Amin Azzam | |
Nationality: | American |
Known For: | Clinical officer |
Amin Azzam is an American clinical professor in the department of psychiatry at the University of California School of Medicine. He is also a clinical professor at the University of California, Berkeley, former Associate Director of the UC Berkeley – UCSF Joint Medical Program, and the former Director of the program's "Problem-Based Learning" curriculum,[1] [2] besides being the director of Open Learning Initiatives and Faculty Engagement coordinator at Osmosis by Elsevier.[3] He is known for teaching an elective class for fourth year medical students that consists entirely of editing Wikipedia articles about medical topics.[4] He originally got the idea from one of his students, Michael Turken, in 2012, and was skeptical at first, but later became convinced that it could be a good idea.

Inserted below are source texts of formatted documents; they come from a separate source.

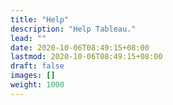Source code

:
 ```yaml
---
title: "Help"
description: "Help Tableau."
lead: ""
date: 2020-10-06T08:49:15+08:00
lastmod: 2020-10-06T08:49:15+08:00
draft: false
images: []
weight: 1000
---
```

He then developed the class with Turken.[5] [6] He first taught the monthlong course in December 2013.[7] With regard to the class, he has said, "It is part of our social contract with society, as physicians, to be contributing to Wikipedia and other open-access repositories because that is where the world reads about health information.”[6]
Azzam received his undergraduate degree from the University of Rochester and his medical degree from the Medical College of Virginia.[1] He then completed his general adult psychiatry residency at the University of California, San Francisco, followed by a master's degree in education from the University of California, Berkeley.